Financial secretary to the Treasury David Gauke has ruled out a tax amnesty for members of the Ark pension schemes.

He was speaking during a debate on the issue requested by Blackburn MP Jack Straw, who spoke of a constituent who was facing having to pay £32,000 in tax on money released from his pension.

Mr Straw, temporarily sitting as an independent MP, said: “I hope that in this short debate the minister can clarify what the future holds for Mr Smith and other members of the Ark schemes.
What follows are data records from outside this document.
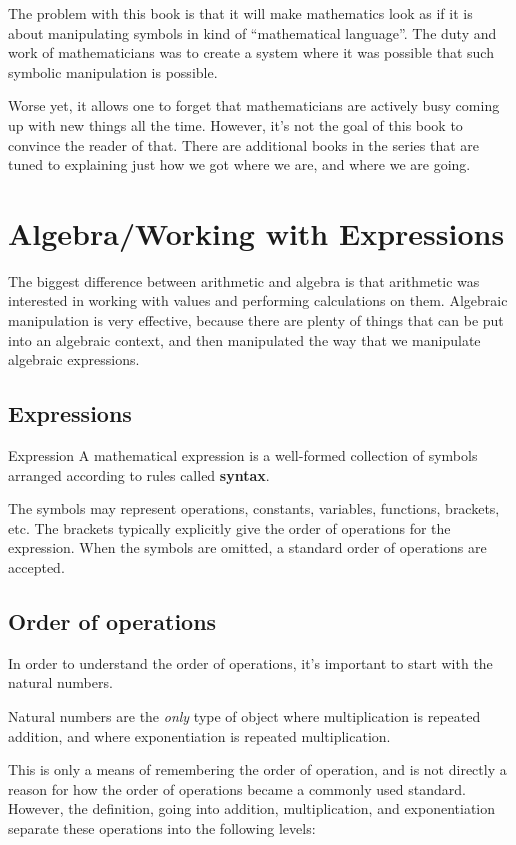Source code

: \documentclass[11pt,twoside,letterpaper,fleqn,parskip=full]{book}
\begin{document}
The problem with this book is that it will make mathematics look as if it is about manipulating symbols in kind of ``mathematical language''. The duty and work of mathematicians was to create a system where it was possible that such symbolic manipulation is possible.

Worse yet, it allows one to forget that mathematicians are actively busy coming up with new things all the time. However, it's not the goal of this book to convince the reader of that. There are additional books in the series that are tuned to explaining just how we got where we are, and where we are going.

\chapter{Algebra/Working with Expressions}
The biggest difference between arithmetic and algebra is that arithmetic was interested in working with values and performing calculations on them. Algebraic manipulation is very effective, because there are plenty of things that can be put into an algebraic context, and then manipulated the way that we manipulate algebraic expressions.
\section{Expressions}
\begin{definition}{Expression}
A mathematical expression is a well-formed collection of symbols arranged according to rules called \textbf{syntax}.
\end{definition}

The symbols may represent operations, constants, variables, functions, brackets, etc. The brackets typically explicitly give the order of operations for the expression. When the symbols are omitted, a standard order of operations are accepted.

\section{Order of operations}
In order to understand the order of operations, it's important to start with the natural numbers.

\begin{remark}
    Natural numbers are the \emph{only} type of object where multiplication is repeated addition, and where exponentiation is repeated multiplication.
\end{remark}

This is only a means of remembering the order of operation, and is not directly a reason for how the order of operations became a commonly used standard. However, the definition, going into addition, multiplication, and exponentiation separate these operations into the following levels:
\end{document}
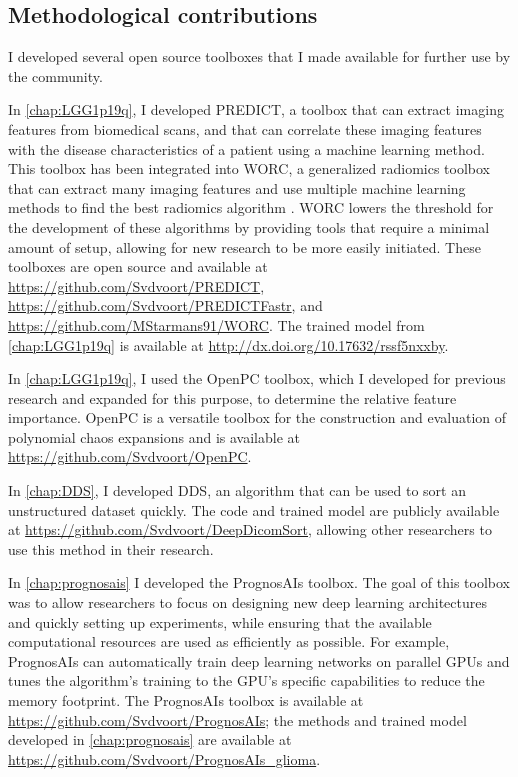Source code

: \subsection{Methodological contributions}

I developed several open source toolboxes that I made available for further use by the community.

In \cref{chap:LGG1p19q}, I developed PREDICT, a toolbox that can extract imaging features from biomedical scans, and that can correlate these imaging features with the disease characteristics of a patient using a machine learning method.
This toolbox has been integrated into WORC, a generalized radiomics toolbox that can extract many imaging features and use multiple machine learning methods to find the best radiomics algorithm \autocite{mstarmans2020worc}.
WORC lowers the threshold for the development of these algorithms by providing tools that require a minimal amount of setup, allowing for new research to be more easily initiated.
These toolboxes are open source and available at \url{https://github.com/Svdvoort/PREDICT}, \url{https://github.com/Svdvoort/PREDICTFastr}, and \url{https://github.com/MStarmans91/WORC}.
The trained model from \cref{chap:LGG1p19q} is available at \url{http://dx.doi.org/10.17632/rssf5nxxby}.

In \cref{chap:LGG1p19q}, I used the OpenPC toolbox, which I developed for previous research and expanded for this purpose, to determine the relative feature importance.
OpenPC is a versatile toolbox for the construction and evaluation of polynomial chaos expansions and is available at \url{https://github.com/Svdvoort/OpenPC}.

In \cref{chap:DDS}, I developed \acrlong{DDS}, an algorithm that can be used to sort an unstructured dataset quickly.
The code and trained model are publicly available at \url{https://github.com/Svdvoort/DeepDicomSort}, allowing other researchers to use this method in their research.


In \cref{chap:prognosais} I developed the PrognosAIs toolbox.
The goal of this toolbox was to allow researchers to focus on designing new deep learning architectures and quickly setting up experiments, while ensuring that the available computational resources are used as efficiently as possible.
For example, PrognosAIs can automatically train deep learning networks on parallel GPUs and tunes the algorithm's training to the GPU's specific capabilities to reduce the memory footprint.
The PrognosAIs toolbox is available at \url{https://github.com/Svdvoort/PrognosAIs}; the methods and trained model developed in \cref{chap:prognosais} are available at \url{https://github.com/Svdvoort/PrognosAIs_glioma}.

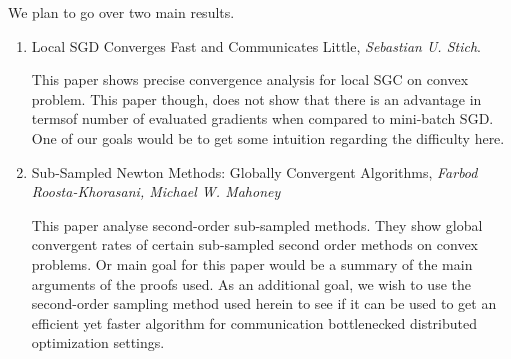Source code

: \documentclass{article}
\begin{document}
\vspace*{-1mm} We plan to go over two main results.
\begin{enumerate}
  \item Local SGD Converges Fast and Communicates Little, \textit{Sebastian U.
    Stich}.

    This paper shows precise convergence analysis for local SGC on convex
    problem. This paper though, does not show that there is an advantage in
    termsof number of evaluated gradients when compared to mini-batch SGD. One
    of our goals would be to get some intuition regarding the difficulty here.

  \item Sub-Sampled Newton Methods: Globally Convergent Algorithms,
    \textit{Farbod Roosta-Khorasani, Michael W. Mahoney}

    This paper analyse second-order sub-sampled methods. They show global
    convergent rates of certain sub-sampled second order methods on convex
    problems. Or main goal for this paper would be a summary of the main
    arguments of the proofs used. As an additional goal, we wish to use the
    second-order sampling method used herein to see if it can be used to get an
    efficient yet faster algorithm for communication bottlenecked distributed
    optimization settings.
\end{enumerate}

%
%
%
%

%
%

%
%
\end{document}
“What Mr Smith most wants is to be put back to the status quo ante. In other words, he refunds the total of what he has received from Ark – £58,000 – and it is invested by respectable trustees in the usual way, and the benefits of his pension pot then become available to him, in the usual way, from the age of 55.

“Of that sum £26,000 would be paid direct by him and the other £32,300, which is currently held in a suspense account by HMRC, would be paid by HMRC to the new trustees.”

Mr Straw told the House of Commons that Mr Smith, who is in his 40s, started saving aged 18 and built up a pension pot of £112,000.

However, after being made redundant in 2010 he saw an advertisement promising to “release 50 per cent of his pension tax-free” under a scheme that claimed to be registered with Revenue & Customs and The Pensions Regulator, and joined the Ark scheme.

But Conservative MP Mr Gauke ruled out any amnesty, though he admitted it was probably unfair.

He said: “In the situation as he describes it, it is hard not to be sympathetic to an individual placed in that position.

“However, the law is very clear that a loan payment of this sort constitutes a ‘payment’, and certain consequences follow.

“Although this might be unfair – I am sure that it is – on the right honourable gentleman’s constituent, others who are acting in not quite such a degree of good faith might attempt to liberate, as it were, their pension in the hope that it does not get picked up, and in the knowledge that if it does, they are in no worse a situation.”

Adviser View

Dennis Hall, chief executive of London-based Yellowtail Financial Planning, said: “The government’s position is the right one because it doesn’t open you up to allegations that you have bent the rules for one group but not another.

“As harsh as it may sound, the Ark victims should be lobbying to change the law rather than go around it.”